Rave : 2001 : Moments II
Moments I've Noticed Re-Reading Old Funnybooks (2 of 3)
This month's moments come from
- Captain America #321 (September 1986)
- The Incredible Hulk #145 (November 1971)
- The Mighty Thor #194 (December 1971)
- Marvel Team-Up #31 (March 1975)
In Peter Parker: Spider-Man #28 (April 2001), our friendly neighborhood wall-crawler goes to great lengths to keep from killing Mendel Stromm even though the death seems like the only way to save the world and Mendel begs our hero to euthanize him. Why? Because Spider-Man doesn't kill, hasn't killed, won't kill, never will kill. Period.
This used to be true of all Marvel heroes back before the days of Wolverine and the Punisher, right? Once upon a time, Editor-in-Chief Jim Shooter decreed that Phoenix had to die as punishment for destroying a planet of asparagus people. But in the last twenty years, it seems like everyone is killing someone. Even Captain America in Volume 1 #321 of his series (September 1986) was forced to use a machine gun to kill a terrorist who was in the process of murdering a crowd gathered in a cathedral. Captain America!
But in the simpler, earlier days of Marvel, no heroes were doing any killing, were they? Well, I stumbled on The Incredible Hulk #145 (November 1971) recently in which the green goliath goes swimming in the Mediterranean and defends himself from a Russian Destroyer trying to ram him, by grabbing the ship and pulling it down to the bottom of the sea "where special munitions, hidden in the ship's hold, succumb to the unbearable pressure" and explode, presumably killing everyone on board.
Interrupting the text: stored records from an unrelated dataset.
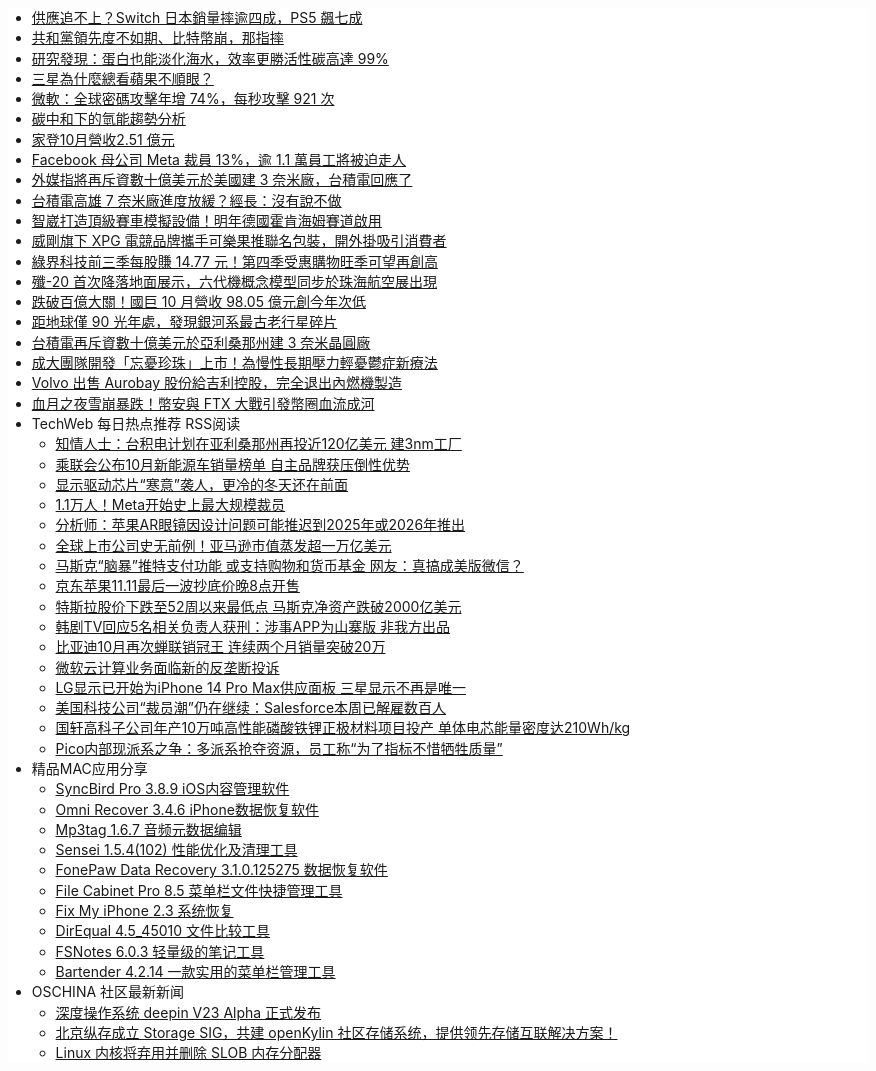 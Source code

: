  - [供應追不上？Switch 日本銷量摔逾四成，PS5 飆七成](https://ccc.technews.tw/2022/11/10/switch-japan-sales/)
  - [共和黨領先度不如期、比特幣崩，那指摔](https://finance.technews.tw/2022/11/10/us-stock-november-9/)
  - [研究發現：蛋白也能淡化海水，效率更勝活性碳高達 99%](https://technews.tw/2022/11/10/eggs-found-to-remove-salt-and-microplastics-from-seawater/)
  - [三星為什麼總看蘋果不順眼？](https://technews.tw/2022/11/10/why-does-samsung-always-dislike-apple/)
  - [微軟：全球密碼攻擊年增 74%，每秒攻擊 921 次](https://technews.tw/2022/11/10/worldwide-hacked-passwords-up-74percent-annually/)
  - [碳中和下的氫能趨勢分析](https://technews.tw/2022/11/10/carbon-neutral-hydrogen-trend-analysis/)
  - [家登10月營收2.51 億元](https://finance.technews.tw/2022/11/10/gudeng-3680-202210-financial-report/)
  - [Facebook 母公司 Meta 裁員 13%，逾 1.1 萬員工將被迫走人](https://finance.technews.tw/2022/11/09/mata-facebook-layoff-11k-employees/)
  - [外媒指將再斥資數十億美元於美國建 3 奈米廠，台積電回應了](https://technews.tw/2022/11/09/tsmc-responds-to-u-s-expansion-of-3nm-fab/)
  - [台積電高雄 7 奈米廠進度放緩？經長：沒有說不做](https://technews.tw/2022/11/09/tsmc-7nm-kh-plant/)
  - [智崴打造頂級賽車模擬設備！明年德國霍肯海姆賽道啟用](https://technews.tw/2022/11/09/hockenheim-ring-gmbh/)
  - [威剛旗下 XPG 電競品牌攜手可樂果推聯名包裝，開外掛吸引消費者](https://technews.tw/2022/11/09/adata-pushes-the-joint-model-of-snacks/)
  - [綠界科技前三季每股賺 14.77 元！第四季受惠購物旺季可望再創高](https://finance.technews.tw/2022/11/09/gmv/)
  - [殲-20 首次降落地面展示，六代機概念模型同步於珠海航空展出現](https://technews.tw/2022/11/09/j-20-first-time-being-presented-on-land-in-zhuhai-air-show/)
  - [跌破百億大關！國巨 10 月營收 98.05 億元創今年次低](https://finance.technews.tw/2022/11/09/ten-billion-mark/)
  - [距地球僅 90 光年處，發現銀河系最古老行星碎片](https://technews.tw/2022/11/09/wdj19220233-wdj2147-4035-white-dwarf-star/)
  - [台積電再斥資數十億美元於亞利桑那州建 3 奈米晶圓廠](https://technews.tw/2022/11/09/tsmc-to-announce-multibillion-dollar-new-fab-in-arizona/)
  - [成大團隊開發「忘憂珍珠」上市！為慢性長期壓力輕憂鬱症新療法](https://technews.tw/2022/11/09/mentaur/)
  - [Volvo 出售 Aurobay 股份給吉利控股，完全退出內燃機製造](https://finance.technews.tw/2022/11/09/volvo-divests-aurobay-stake/)
  - [血月之夜雪崩暴跌！幣安與 FTX 大戰引發幣圈血流成河](https://finance.technews.tw/2022/11/09/binance/)
- TechWeb 每日热点推荐 RSS阅读
  - [知情人士：台积电计划在亚利桑那州再投近120亿美元 建3nm工厂](http://www.techweb.com.cn/world/2022-11-10/2910562.shtml)
  - [乘联会公布10月新能源车销量榜单 自主品牌获压倒性优势](http://www.techweb.com.cn/it/2022-11-10/2910554.shtml)
  - [显示驱动芯片“寒意”袭人，更冷的冬天还在前面](http://www.techweb.com.cn/viewpoint/2022-11-10/2910556.shtml)
  - [1.1万人！Meta开始史上最大规模裁员](http://www.techweb.com.cn/world/2022-11-10/2910573.shtml)
  - [分析师：苹果AR眼镜因设计问题可能推迟到2025年或2026年推出](http://www.techweb.com.cn/world/2022-11-09/2910490.shtml)
  - [全球上市公司史无前例！亚马逊市值蒸发超一万亿美元](http://www.techweb.com.cn/it/2022-11-10/2910537.shtml)
  - [马斯克“脑暴”推特支付功能 或支持购物和货币基金 网友：真搞成美版微信？](http://www.techweb.com.cn/it/2022-11-10/2910536.shtml)
  - [京东苹果11.11最后一波抄底价晚8点开售](http://www.techweb.com.cn/internet/2022-11-10/2910542.shtml)
  - [特斯拉股价下跌至52周以来最低点 马斯克净资产跌破2000亿美元](http://www.techweb.com.cn/world/2022-11-09/2910449.shtml)
  - [韩剧TV回应5名相关负责人获刑：涉事APP为山寨版 非我方出品](http://www.techweb.com.cn/internet/2022-11-09/2910472.shtml)
  - [比亚迪10月再次蝉联销冠王 连续两个月销量突破20万](http://www.techweb.com.cn/it/2022-11-10/2910593.shtml)
  - [微软云计算业务面临新的反垄断投诉](http://www.techweb.com.cn/world/2022-11-09/2910460.shtml)
  - [LG显示已开始为iPhone 14 Pro Max供应面板 三星显示不再是唯一](http://www.techweb.com.cn/world/2022-11-09/2910471.shtml)
  - [美国科技公司“裁员潮”仍在继续：Salesforce本周已解雇数百人](http://www.techweb.com.cn/world/2022-11-09/2910477.shtml)
  - [国轩高科子公司年产10万吨高性能磷酸铁锂正极材料项目投产 单体电芯能量密度达210Wh/kg](http://www.techweb.com.cn/it/2022-11-09/2910478.shtml)
  - [Pico内部现派系之争：多派系抢夺资源，员工称“为了指标不惜牺牲质量”](http://www.techweb.com.cn/viewpoint/2022-11-10/2910534.shtml)
- 精品MAC应用分享
  - [SyncBird Pro 3.8.9 iOS内容管理软件](https://xclient.info/s/syncbird-pro.html)
  - [Omni Recover 3.4.6 iPhone数据恢复软件](https://xclient.info/s/omni-recover.html)
  - [Mp3tag 1.6.7 音频元数据编辑](https://xclient.info/s/mp3tag.html)
  - [Sensei 1.5.4(102) 性能优化及清理工具](https://xclient.info/s/sensei.html)
  - [FonePaw Data Recovery 3.1.0.125275 数据恢复软件](https://xclient.info/s/fonepaw-data-recovery.html)
  - [File Cabinet Pro 8.5 菜单栏文件快捷管理工具](https://xclient.info/s/file-cabinet-pro.html)
  - [Fix My iPhone 2.3 系统恢复](https://xclient.info/s/fix-my-iphone.html)
  - [DirEqual 4.5_45010 文件比较工具](https://xclient.info/s/direqual.html)
  - [FSNotes 6.0.3 轻量级的笔记工具](https://xclient.info/s/fsnotes.html)
  - [Bartender 4.2.14 一款实用的菜单栏管理工具](https://xclient.info/s/bartender.html)
- OSCHINA 社区最新新闻
  - [深度操作系统 deepin V23 Alpha 正式发布](https://www.oschina.net/news/217115/deepin-23-alpha-released)
  - [北京纵存成立 Storage SIG，共建 openKylin 社区存储系统，提供领先存储互联解决方案！](https://www.oschina.net/news/217109)
  - [Linux 内核将弃用并删除 SLOB 内存分配器](https://www.oschina.net/news/217107/linux-wants-to-drop-slob)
So, the Hulk is a mass murderer. Still, it is a big green monster of which were talking. What about the most noble figure in the Marvel Universe; Thor the God of Thunder? Well, in The Mighty Thor #194 (December 1971) the evil god Loki has taken over Asgard (again). He has an army of trolls to defend him and only a handful of gods to oppose him. The Warriors Three sneak off to try to rouse Odin from his Odin-Sleep. Balder is prevented from fighting by a vow he gave to the Norn Queen. Only Thor is doing any battling. So, when (on page 10, panel 6) Thor walks over the bodies of trolls and declares, "Thy guards be dead, Loki.", we can have a pretty good guess as to who did the killing.
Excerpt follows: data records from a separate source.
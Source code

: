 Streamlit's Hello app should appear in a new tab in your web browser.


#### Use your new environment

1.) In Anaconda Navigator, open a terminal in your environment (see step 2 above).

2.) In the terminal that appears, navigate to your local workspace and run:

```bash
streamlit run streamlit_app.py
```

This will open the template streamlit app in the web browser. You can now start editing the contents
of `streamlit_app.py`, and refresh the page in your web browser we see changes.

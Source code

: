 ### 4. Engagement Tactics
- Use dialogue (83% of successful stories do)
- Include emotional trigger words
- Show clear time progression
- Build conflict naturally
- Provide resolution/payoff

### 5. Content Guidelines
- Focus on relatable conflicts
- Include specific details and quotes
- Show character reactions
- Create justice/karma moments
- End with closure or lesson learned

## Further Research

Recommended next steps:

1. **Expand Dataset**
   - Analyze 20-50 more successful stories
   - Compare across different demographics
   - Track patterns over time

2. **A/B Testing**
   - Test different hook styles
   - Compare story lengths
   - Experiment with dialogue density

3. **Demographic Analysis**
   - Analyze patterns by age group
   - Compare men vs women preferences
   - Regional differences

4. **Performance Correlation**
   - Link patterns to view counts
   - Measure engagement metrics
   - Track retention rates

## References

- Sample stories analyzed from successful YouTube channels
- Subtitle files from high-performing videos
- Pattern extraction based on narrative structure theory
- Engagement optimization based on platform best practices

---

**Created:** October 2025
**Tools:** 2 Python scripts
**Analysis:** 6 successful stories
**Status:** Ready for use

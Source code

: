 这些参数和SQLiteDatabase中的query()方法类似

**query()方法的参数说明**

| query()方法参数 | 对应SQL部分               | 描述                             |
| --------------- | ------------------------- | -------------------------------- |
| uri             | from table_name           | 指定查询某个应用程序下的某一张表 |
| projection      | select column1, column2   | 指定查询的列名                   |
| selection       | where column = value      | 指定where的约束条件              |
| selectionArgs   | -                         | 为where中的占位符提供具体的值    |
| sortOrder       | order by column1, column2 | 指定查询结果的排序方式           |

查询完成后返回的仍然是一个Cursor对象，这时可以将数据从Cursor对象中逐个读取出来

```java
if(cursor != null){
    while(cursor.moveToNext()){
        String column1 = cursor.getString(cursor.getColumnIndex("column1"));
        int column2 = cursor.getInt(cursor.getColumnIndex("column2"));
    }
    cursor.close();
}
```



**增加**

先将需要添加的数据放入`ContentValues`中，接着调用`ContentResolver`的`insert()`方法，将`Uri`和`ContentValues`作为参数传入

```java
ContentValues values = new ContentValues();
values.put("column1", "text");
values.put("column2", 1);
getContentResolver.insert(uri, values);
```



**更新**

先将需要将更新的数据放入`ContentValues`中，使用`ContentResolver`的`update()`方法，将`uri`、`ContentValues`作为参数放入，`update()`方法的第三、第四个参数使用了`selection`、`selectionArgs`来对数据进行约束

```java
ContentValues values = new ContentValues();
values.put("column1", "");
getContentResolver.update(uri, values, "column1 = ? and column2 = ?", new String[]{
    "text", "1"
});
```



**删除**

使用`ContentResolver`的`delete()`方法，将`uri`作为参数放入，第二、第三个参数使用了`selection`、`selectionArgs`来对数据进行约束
So, what does all this mean? That 1971 was a pretty vicious year? That killing Russians during the Cold War and trolls just anytime doesn't count? That Spidey stands alone as a non-killing hero? Or maybe that Spidey has done his killings as well and, like the Thor example, people don't tend to remember them? How about the time, in Marvel Team-Up #31 (March 1975) when Spider-Man and Iron Fist smashed a mirror over Drom the Backwards Man's head which caused the villain to regress into nothingness? Does that count? If not, why not? Because he was going to eventually regress anyway? Because they didn't mean to do it? (They seem pretty casual about it, all the same.) Because no one remembers the event afterwards? Anybody out there have any other examples?